Overall, the observed temperature distributions closely followed the behavior of SS-304L in other experimental studies found in the literature. Abd-Elghany and Bourel printed SS-304L to investigate its mechanical properties using different setups. The authors produced manufactured specimens using a machine with a power input of $100 \mathrm{W}$ and $30$, $50$, and $70 \mathsf{\mu }\mathrm{m}$ layer thicknesses, concluding that a higher layer thickness produced specimens with low density and poor mechanical properties [7]. This can be used as a reference to our setup of $P=100 \mathrm{W}$ and layer thickness of $75 \mathsf{\mu }\mathrm{m}$, in which case the laser input was not enough to bring the temperature to the melting point, and thus consolidation between powder particles was poor.

6. Conclusions

The parametric low-cost FEM thermal model proposed in this study can measure temperature distributions through a powder bed and, consequently, the temperature gradient of a single layer and a single track of laser scanning using the SLM process. Parameters such as the power input, powder diameter, powder packing density, and substrate temperature were analyzed. Packing density and powder diameter influenced the effective thermal conductivity of the power, as seen in previous works. These parameters were implemented in the simulation to analyze substrate temperature effects and melt pool size.

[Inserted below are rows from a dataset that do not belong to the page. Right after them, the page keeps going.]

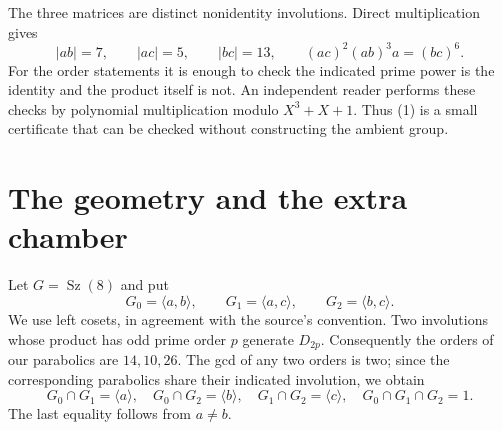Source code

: \documentclass[11pt,a4paper]{article}
\newcommand{\gen}[1]{\langle#1\rangle}
\newcommand{\Sz}{\operatorname{Sz}}
\begin{document}
The three matrices are distinct nonidentity involutions. Direct multiplication
gives
\[
 |ab|=7,\qquad |ac|=5,\qquad |bc|=13,\qquad
 (ac)^2(ab)^3a=(bc)^6.                                      \tag{1}
\]
For the order statements it is enough to check the indicated prime power
is the identity and the product itself is not. An independent reader
performs these checks by polynomial multiplication modulo $X^3+X+1$.
Thus (1) is a small certificate that can be checked without constructing
the ambient group.

\section{The geometry and the extra chamber}
Let $G=\Sz(8)$ and put
\[
 G_0=\gen{a,b},\qquad G_1=\gen{a,c},\qquad G_2=\gen{b,c}.
\]
We use left cosets, in agreement with the source's convention.
Two involutions whose product has odd prime order $p$ generate $D_{2p}$.
Consequently the orders of our parabolics are $14,10,26$. The gcd of
any two orders is two; since the corresponding parabolics share their
indicated involution, we obtain
\[
 G_0\cap G_1=\gen a,\quad G_0\cap G_2=\gen b,\quad
 G_1\cap G_2=\gen c,\quad G_0\cap G_1\cap G_2=1.           \tag{2}
\]
The last equality follows from $a\ne b$.
\end{document}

The substrate temperature is a variable that cannot be neglected when manufacturing/printing parts using SLM technologies. The proper preheating of the chamber depends upon it and the quality of the printed parts. We have found that, depending on the alloy used and its thermal properties, the substrate temperature can help to improve the quality of the produced part ($P=200 \mathrm{W}$) by decreasing the temperature gradients within the layer thickness, thus helping to reduce residual stresses. However, in some cases where the power input is too low or too high ($P=100 \mathrm{W}$ and $400 \mathrm{W}$), the effects are insignificant, as previously observed. The melt pool analysis showed that $P=400 \mathrm{W}$ brought a large HAZ into the powder bed, the undesirable factor that can induce a very large adjacent track and underneath layer material melting. A proper balance between parameters, thermal properties, and environmental conditions is necessary to manufacture components with acceptable mechanical properties.